Columnar storage formats: Parquet, ORC, and Arrow explained

Q: Are Iceberg, Delta Lake, and Hudi alternatives to Parquet?

No. Apache Iceberg, Delta Lake, and Apache Hudi are table formats that sit on top of Parquet. Iceberg also supports ORC and Avro, Delta is Parquet-only, and Hudi defaults to Parquet with optional Avro for log files. They add ACID transactions, schema evolution, time travel, and snapshot isolation by managing metadata files alongside the underlying Parquet data. The data is still Parquet on disk, and the table format tells an engine which Parquet files belong to the current snapshot.

Columnar storage formats define how column-oriented data is laid out, separately from the engines that read it. Apache Parquet (released July 2013) is the cloud-lake default. Apache ORC (released with Hive 0.12 in October 2013) is Hive-native with deeper per-stripe statistics. Apache Arrow (released February 2016) is an in-memory layout for zero-copy interchange. They are file or memory layouts, not databases.

TL;DR #

Apache Parquet (July 2013) and Apache ORC (October 2013) are on-disk columnar file formats. Apache Arrow (February 2016) is an in-memory layout for cross-process exchange.
Parquet groups data into row groups of 64–512 MB, each holding one column chunk per column, with per-row-group statistics in the file footer for predicate pushdown.
ORC stores data in stripes typically around 200 MB, with statistics at file, stripe, and row-group-within-stripe levels (three layers of skip metadata).
Arrow defines RecordBatches with columnar buffers laid out for SIMD. Spark, DuckDB, Polars, and pandas use Arrow at the wire level, but rarely as long-term storage.
Native engine formats (ClickHouse MergeTree parts, Snowflake micro-partitions, DuckDB's native database file) typically read fewer bytes than Parquet on the same data because the engine controls sort order, sparse indexes, and skip indexes.
Iceberg, Delta Lake, and Apache Hudi are table formats on top of Parquet (or ORC/Avro). They add transactions and schema evolution. The data is still Parquet on disk.
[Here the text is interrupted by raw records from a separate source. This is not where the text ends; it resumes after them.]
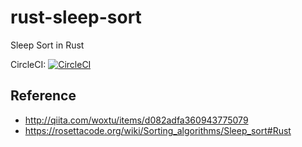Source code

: # rust-sleep-sort
Sleep Sort in Rust

CircleCI: [![CircleCI](https://circleci.com/gh/Wintus/rust-sleep-sort.svg?style=svg)](https://circleci.com/gh/Wintus/rust-sleep-sort)

## Reference
- http://qiita.com/woxtu/items/d082adfa360943775079
- https://rosettacode.org/wiki/Sorting_algorithms/Sleep_sort#Rust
What are columnar storage formats? #

Columnar storage formats specify how column-oriented data is organised in files or memory buffers. Each column's values are stored contiguously, with metadata describing types, compression, and statistics. The format is read by a query engine. Parquet, ORC, and Arrow are formats; ClickHouse, DuckDB, and Snowflake are engines that consume them.

The distinction matters because formats and engines evolve on separate cadences. A Parquet file can be read by Spark, Trino, Snowflake, DuckDB, Athena, BigQuery, and ClickHouse. The engine adds query planning, indexes beyond per-block statistics, and a query runtime. The format defines only the bytes on disk and how to decode them. The same separation is described in the Apache Arrow columnar format spec, which positions Arrow as the in-memory counterpart to on-disk formats like Parquet.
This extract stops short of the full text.